ASSIGNMENT:
Nothing but the lines from the top of the data to the line holding "variation in the" should be printed, word for word and both ends included; leave the pictures out.

MATERIAL SHOWN:
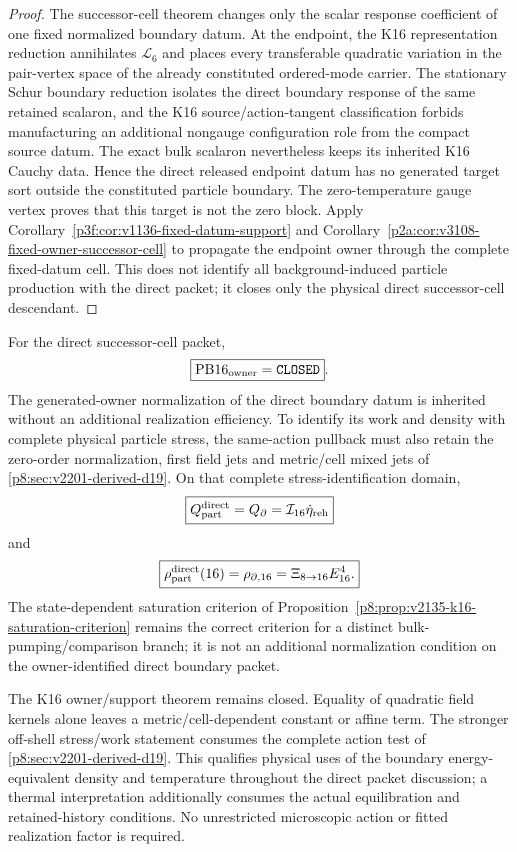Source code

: \documentclass[12pt,a4paper]{article}
\begin{document}
\begin{proof}
The successor-cell theorem changes only the scalar response coefficient of one
fixed normalized boundary datum.  At the endpoint, the K16 representation
reduction annihilates $\mathcal L_6$ and places every transferable quadratic
variation in the pair-vertex space of the already constituted ordered-mode
carrier.  The stationary Schur boundary reduction isolates the direct boundary response
of the same retained scalaron, and the K16 source/action-tangent classification
forbids manufacturing an additional nongauge configuration role from the
compact source datum.  The exact bulk scalaron nevertheless keeps its inherited
K16 Cauchy data.  Hence the direct released endpoint datum has no generated target
sort outside the constituted particle boundary.  The zero-temperature gauge
vertex proves that this target is not the zero block.  Apply
Corollary~\ref{p3f:cor:v1136-fixed-datum-support} and
Corollary~\ref{p2a:cor:v3108-fixed-owner-successor-cell} to propagate the
endpoint owner through the complete fixed-datum cell.  This does not identify
all background-induced particle production with the direct packet; it closes
only the physical direct successor-cell descendant.
\end{proof}

\begin{corollary}
\label{p8:cor:v2136-pb16-closed}
For the direct successor-cell packet,
\[
 \boxed{\mathrm{PB16}_{\rm owner}=\texttt{CLOSED}}.
\]
The generated-owner normalization of the direct boundary datum is
inherited without an additional realization efficiency. To identify its
work and density with complete physical particle stress, the same-action
pullback must also retain the zero-order normalization, first field jets
and metric/cell mixed jets of
\ref{p8:sec:v2201-derived-d19}. On that complete stress-identification
domain,
\[
 \boxed{
 Q_{\rm part}^{\rm direct}=Q_\partial
 =\mathcal I_{16}\dot\eta_{\rm reh}}
\]
and
\[
 \boxed{
 \rho_{\rm part}^{\rm direct}(16)
 =\rho_{\partial,16}
 =\Xi_{8\to16}E_{16}^4.}
\]
The state-dependent saturation criterion of
Proposition~\ref{p8:prop:v2135-k16-saturation-criterion} remains the correct
criterion for a distinct bulk-pumping/comparison branch; it is not an
additional normalization condition on the owner-identified direct boundary
packet.
\end{corollary}


\begin{remark}
\label{p8:rem:v2201-pb16-action-jets}
The K16 owner/support theorem remains closed. Equality of quadratic field
kernels alone leaves a metric/cell-dependent constant or affine term.
The stronger off-shell stress/work statement consumes the complete action
test of \ref{p8:sec:v2201-derived-d19}. This qualifies physical uses of
the boundary energy-equivalent density and temperature throughout the
direct packet discussion; a thermal interpretation additionally consumes
the actual equilibration and retained-history conditions. No unrestricted
microscopic action or fitted realization factor is required.
\end{remark}
\end{document}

COMPLETED TASK:
Source code

: \documentclass[12pt,a4paper]{article}
\begin{document}
\begin{proof}
The successor-cell theorem changes only the scalar response coefficient of one
fixed normalized boundary datum.  At the endpoint, the K16 representation
reduction annihilates $\mathcal L_6$ and places every transferable quadratic
variation in the pair-vertex space of the already constituted ordered-mode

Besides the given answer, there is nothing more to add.